Она написала письмо ни много ни мало президенту Франции Жаку Шираку. Я, конечно, очень удивился. Причем тут Ширак? Он меня не лишал гражданства. Но она сказала, что я ничего не понимаю: «Если бы можно было Б-гу написать, я бы ему написала, потому что, чтобы решить вопрос, нужно обращаться к тем, кто на самом верху». Ширак вряд ли это письмо получил, но в канцелярию оно все-таки пришло, и оттуда его отправили в консульство российское, куда же еще. Авдеев (Александр Авдеев, посол России во Франции в 2002-2008 годах —Прим. ред.) таким образом и узнал. Он приехал, ни на какие колени не становился, конечно, но официально извинился за Советский Союз. У меня даже картина есть с этим паспортом, там написано: «Выдал чрезвычайный посол России Авдеев». Авдеев посмотрел и сказал: «Не выдал, а вручил!» Но я перерисовывать не стал.

— В Москве вы часто бываете? Какими вам видятся люди, живущие в сегодняшней России? Сильно мы отличаемся от тех, советских людей?

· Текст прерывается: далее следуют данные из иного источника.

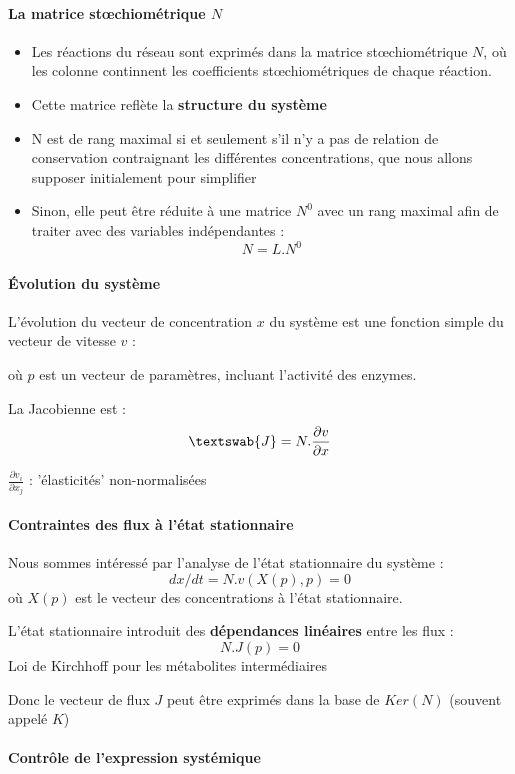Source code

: \paragraph{La matrice stœchiométrique $N$}
\begin{itemize}
	\item Les réactions du réseau sont exprimés dans la matrice stœchiométrique $N$, où les colonne continnent les coefficients stœchiométriques de chaque réaction.
	\item Cette matrice reflète la \textbf{structure du système}
	\item N est de rang maximal si et seulement s'il n'y a pas de relation de conservation contraignant les différentes concentrations, que nous allons supposer initialement pour simplifier
	\item Sinon, elle peut être réduite à une matrice $N^0$ avec un rang maximal afin de traiter avec des variables indépendantes : $$ N=L.N^0 $$
\end{itemize}


\paragraph{Évolution du système}
L'évolution du vecteur de concentration $x$ du système est une fonction simple du vecteur de vitesse $v$ :

 où $p$ est un vecteur de paramètres, incluant l'activité des enzymes.

La Jacobienne est :	$$ \textswab{J}  = N. \frac{ \partial v}{\partial x}     $$

$\frac{\partial v_i}{\partial x_j} $ : 'élasticités' non-normalisées


\paragraph{Contraintes des flux à l'état stationnaire}
Nous sommes intéressé par l'analyse de l'état stationnaire du système :
		$$ dx/dt = N . v(X(p),p) = 0 $$
où $X(p)$ est le vecteur des concentrations à l'état stationnaire.

L'état stationnaire introduit des \textbf{dépendances linéaires} entre les flux : 
$$ N. J(p) = 0 $$
Loi de Kirchhoff pour les métabolites intermédiaires 

Donc le vecteur de flux $J$ peut être exprimés dans la base de $Ker(N)$ (souvent appelé $K$) 


\paragraph{Contrôle de l'expression systémique}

Люди как люди, не меняются, по крайней мере, для меня. Такие же, как в Париже, никакой я не вижу разницы. А в Россию я приезжаю редко, я вообще малоподвижный человек, не часто куда-то езжу. К тому же тут у меня никого нет, кроме друзей. Ну, вот приеду я в Москву, жить мне есть где, ну а что я дальше там буду делать? Честно говоря, не представляю. Москва для меня осталась той Москвой, в которой я родился, вырос и из которой я уехал. Новая Москва, может, и красивее, но мы теперь чужие, какой-то другой город стал. В Париже я 36 лет уже живу, там у меня все налажено: я встаю, работаю, все у меня под руками, все понятно. Париж —очень удобный город для житья, никто меня не дергает, и работается спокойно.